**Assigned task**
Check every line of the material below, and show those that contain "forms".

**Extracted material**

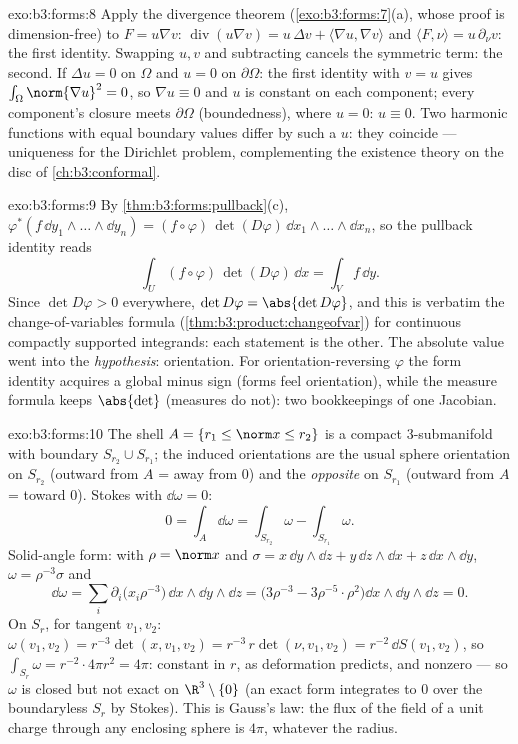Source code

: \begin{solution}{exo:b3:forms:8}
Apply the divergence theorem (\cref{exo:b3:forms:7}(a),
whose proof is dimension-free) to $F = u\nabla v$:
$\operatorname{div}(u\nabla v) = u\,\Delta v + \langle\nabla
u, \nabla v\rangle$ and $\langle F, \nu\rangle =
u\,\partial_\nu v$: the first identity. Swapping $u, v$ and
subtracting cancels the symmetric term: the second. If
$\Delta u = 0$ on $\Omega$ and $u = 0$ on $\partial\Omega$:
the first identity with $v = u$ gives
$\int_\Omega\norm{\nabla u}^2 = 0$, so $\nabla u \equiv 0$
and $u$ is constant on each component; every component's
closure meets $\partial\Omega$ (boundedness), where $u = 0$:
$u \equiv 0$. Two harmonic functions with equal boundary
values differ by such a $u$: they coincide --- uniqueness
for the Dirichlet problem, complementing the existence
theory on the disc of \cref{ch:b3:conformal}.
\end{solution}

\begin{solution}{exo:b3:forms:9}
By \cref{thm:b3:forms:pullback}(c),
$\varphi^*(f\,\dd y_1\wedge\dots\wedge\dd y_n) =
(f\circ\varphi)\,\det(D\varphi)\,\dd
x_1\wedge\dots\wedge\dd x_n$, so the pullback identity reads
\[
\int_U(f\circ\varphi)\,\det(D\varphi)\,\dd x = \int_Vf\,\dd
y .
\]
Since $\det D\varphi > 0$ everywhere, $\det D\varphi =
\abs{\det D\varphi}$, and this is verbatim the
change-of-variables formula
(\cref{thm:b3:product:changeofvar}) for continuous
compactly supported integrands: each statement is the
other. The absolute value went into the \emph{hypothesis}:
orientation. For orientation-reversing $\varphi$ the form
identity acquires a global minus sign (forms feel
orientation), while the measure formula keeps $\abs{\det}$
(measures do not): two bookkeepings of one Jacobian.
\end{solution}

\begin{solution}{exo:b3:forms:10}
The shell $A = \{r_1 \leq \norm x \leq r_2\}$ is a compact
$3$-submanifold with boundary $S_{r_2}\cup S_{r_1}$; the
induced orientations are the usual sphere orientation on
$S_{r_2}$ (outward from $A$ = away from $0$) and the
\emph{opposite} on $S_{r_1}$ (outward from $A$ = toward
$0$). Stokes with $\dd\omega = 0$:
\[
0 = \int_A\dd\omega = \int_{S_{r_2}}\omega -
\int_{S_{r_1}}\omega .
\]
Solid-angle form: with $\rho = \norm x$ and $\sigma =
x\,\dd y\wedge\dd z + y\,\dd z\wedge\dd x + z\,\dd
x\wedge\dd y$, $\omega = \rho^{-3}\sigma$ and
\[
\dd\omega = \sum_i\partial_i\bigl(x_i\rho^{-3}\bigr)\,
\dd x\wedge\dd y\wedge\dd z
= \bigl(3\rho^{-3} - 3\rho^{-5}\cdot\rho^2\bigr)\dd
x\wedge\dd y\wedge\dd z = 0 .
\]
On $S_r$, for tangent $v_1, v_2$: $\omega(v_1, v_2) =
r^{-3}\det(x, v_1, v_2) = r^{-3}\,r\det(\nu, v_1, v_2) =
r^{-2}\,\dd S(v_1, v_2)$, so $\int_{S_r}\omega =
r^{-2}\cdot4\pi r^2 = 4\pi$: constant in $r$, as deformation
predicts, and nonzero --- so $\omega$ is closed but not
exact on $\R^3\setminus\{0\}$ (an exact form integrates to
$0$ over the boundaryless $S_r$ by Stokes). This is Gauss's
law: the flux of the field of a unit charge through any
enclosing sphere is $4\pi$, whatever the radius.
\end{solution}

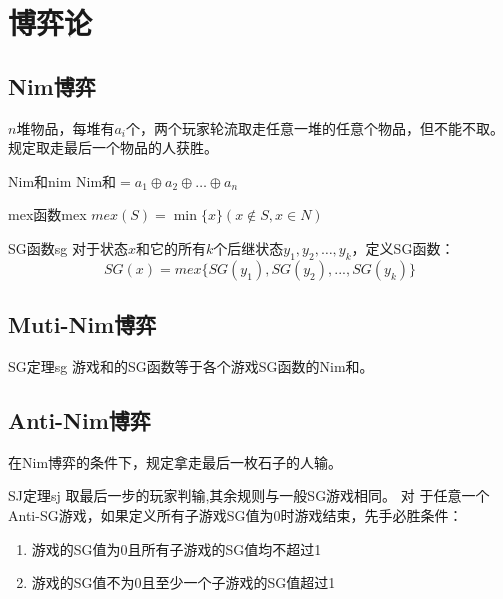 \section{博弈论}
\subsection{Nim博弈}
$n$堆物品，每堆有$a_i$个，两个玩家轮流取走任意一堆的任意个物品，但不能不取。规定取走最后一个物品的人获胜。\par
\begin{definition}{Nim和}{nim}
    Nim和$=a_1\oplus a_2\oplus \dots\oplus a_n$
\end{definition}
\begin{definition}{mex函数}{mex}
    $mex(S)=\min\{x\}(x\notin S,x\in N)$
\end{definition}
\begin{definition}{SG函数}{sg}
    对于状态$x$和它的所有$k$个后继状态$y_1,y_2,\dots,y_k$，定义SG函数：
    $$SG(x)=mex\{SG(y_1),SG(y_2),...,SG(y_k)\}$$
\end{definition}
\subsection{Muti-Nim博弈}
\begin{theorem}{SG定理}{sg}
    游戏和的SG函数等于各个游戏SG函数的Nim和。
\end{theorem}
\subsection{Anti-Nim博弈}
在Nim博弈的条件下，规定拿走最后一枚石子的人输。
\begin{theorem}{SJ定理}{sj}
取最后一步的玩家判输,其余规则与一般SG游戏相同。 对 于任意一个Anti-SG游戏，如果定义所有子游戏SG值为0时游戏结束，先手必胜条件：
\begin{enumerate}
    \item 游戏的SG值为0且所有子游戏的SG值均不超过1
    \item 游戏的SG值不为0且至少一个子游戏的SG值超过1
\end{enumerate}
\end{theorem}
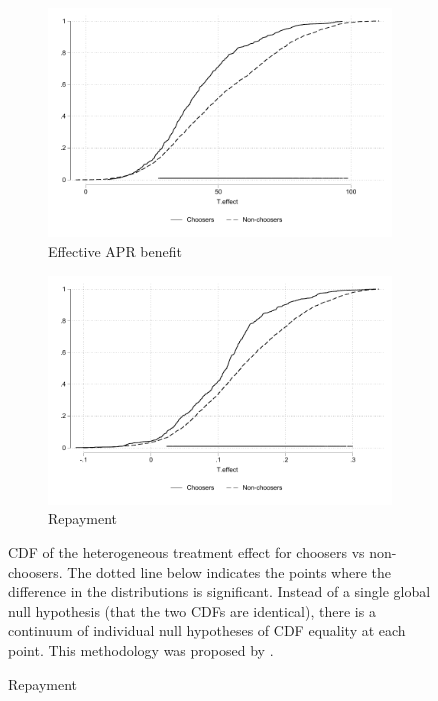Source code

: \documentclass[oneside,11pt]{article}
\begin{document}
    
\begin{figure}[H]
    \caption{Negative selection on treatment effects}
    \label{benefit_vs_choice_cdf}
    \begin{center}
    \begin{subfigure}{0.475\textwidth}
        \caption{Effective APR benefit}
        \centering
        \includegraphics[width=\textwidth]{Figuras/cdf_predchoose_tau_apr.pdf}
    \end{subfigure}
    \begin{subfigure}{0.475\textwidth}
        \caption{Repayment}
        \centering
        \includegraphics[width=\textwidth]{Figuras/cdf_predchoose_tau_des.pdf}
    \end{subfigure}
  
    \end{center}
     \scriptsize    CDF of the heterogeneous treatment effect for choosers vs non-choosers. The dotted line below indicates the points where the difference in the distributions is significant.  Instead of a single global null hypothesis (that the two CDFs are identical), there is a continuum of individual null hypotheses of CDF equality at each point. This methodology was proposed by \cite{GOLDMAN2018143}.
\end{figure}
\end{document}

**Your solution**
: \begin{solution}{exo:b3:forms:8}
Apply the divergence theorem (\cref{exo:b3:forms:7}(a),
\begin{solution}{exo:b3:forms:9}
By \cref{thm:b3:forms:pullback}(c),
identity acquires a global minus sign (forms feel
\begin{solution}{exo:b3:forms:10}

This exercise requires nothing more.